===== Task input
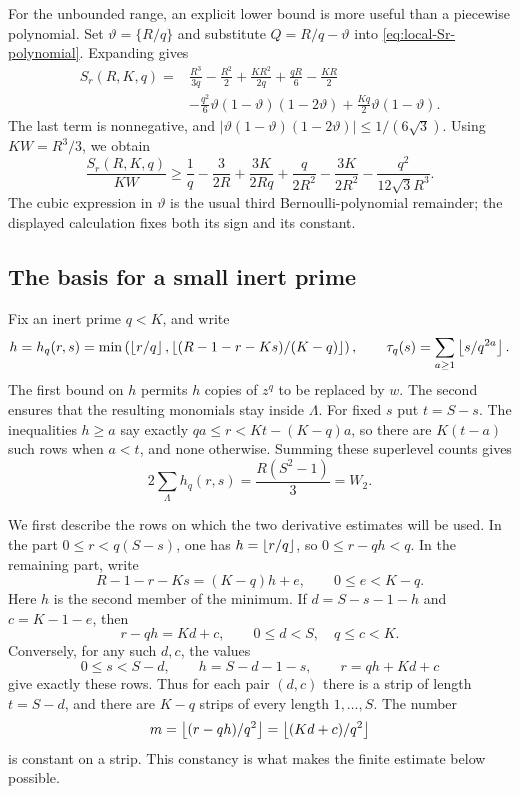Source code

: For the unbounded range, an explicit lower bound is more useful than a
piecewise polynomial. Set $\vartheta=\{R/q\}$ and substitute
$Q=R/q-\vartheta$ into \eqref{eq:local-Sr-polynomial}. Expanding gives
\begin{align*}
 S_r(R,K,q)={}&\frac{R^3}{3q}-\frac{R^2}2
 +\frac{KR^2}{2q}+\frac{qR}6-\frac{KR}2\\
 &-\frac{q^2}{6}\vartheta(1-\vartheta)(1-2\vartheta)
 +\frac{Kq}{2}\vartheta(1-\vartheta).
\end{align*}
The last term is nonnegative, and
$|\vartheta(1-\vartheta)(1-2\vartheta)|\leq1/(6\sqrt3)$.
Using $KW=R^3/3$, we obtain
\begin{equation}\label{eq:local-Bernoulli}
 \frac{S_r(R,K,q)}{KW}\geq
 \frac1q-\frac{3}{2R}+\frac{3K}{2Rq}
 +\frac{q}{2R^2}-\frac{3K}{2R^2}
 -\frac{q^2}{12\sqrt3 R^3}.
\end{equation}
The cubic expression in $\vartheta$ is the usual third Bernoulli-polynomial
remainder; the displayed calculation fixes both its sign and its constant.

\subsection{The basis for a small inert prime}
Fix an inert prime $q<K$, and write
\[
 h=h_q(r,s)=\min\left(\floor{r/q},
       \floor{(R-1-r-Ks)/(K-q)}\right),\qquad
 \tau_q(s)=\sum_{a\geq1}\floor{s/q^{2a}}.
\]
The first bound on $h$ permits $h$ copies of $z^q$ to be replaced by $w$.
The second ensures that the resulting monomials stay inside $\Lambda$.
For fixed $s$ put $t=S-s$. The inequalities $h\geq a$ say exactly
$qa\leq r<Kt-(K-q)a$, so there are $K(t-a)$ such rows when $a<t$,
and none otherwise. Summing these superlevel counts gives
\begin{equation}\label{eq:local-h-sum}
 2\sum_\Lambda h_q(r,s)=\frac{R(S^2-1)}3=W_2.
\end{equation}

We first describe the rows on which the two derivative estimates will be
used. In the part $0\leq r<q(S-s)$, one has $h=\floor{r/q}$, so
$0\leq r-qh<q$. In the remaining part, write
\[
 R-1-r-Ks=(K-q)h+e,\qquad 0\leq e<K-q.
\]
Here $h$ is the second member of the minimum. If
$d=S-s-1-h$ and $c=K-1-e$, then
\begin{equation}\label{eq:local-strip}
 r-qh=Kd+c,\qquad 0\leq d<S,\quad q\leq c<K.
\end{equation}
Conversely, for any such $d,c$, the values
\[
 0\leq s<S-d,\qquad h=S-d-1-s,\qquad r=qh+Kd+c
\]
give exactly these rows. Thus for each pair $(d,c)$ there is a strip of
length $t=S-d$, and there are $K-q$ strips of every length
$1,\ldots,S$. The number
\[
 m=\floor{(r-qh)/q^2}=\floor{(Kd+c)/q^2}
\]
is constant on a strip. This constancy is what makes the finite estimate
below possible.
==========
§ What you are asked to do: A single figure is the answer: the number of lines in the listing where "Lambda" occurs.

§ Solution below: 2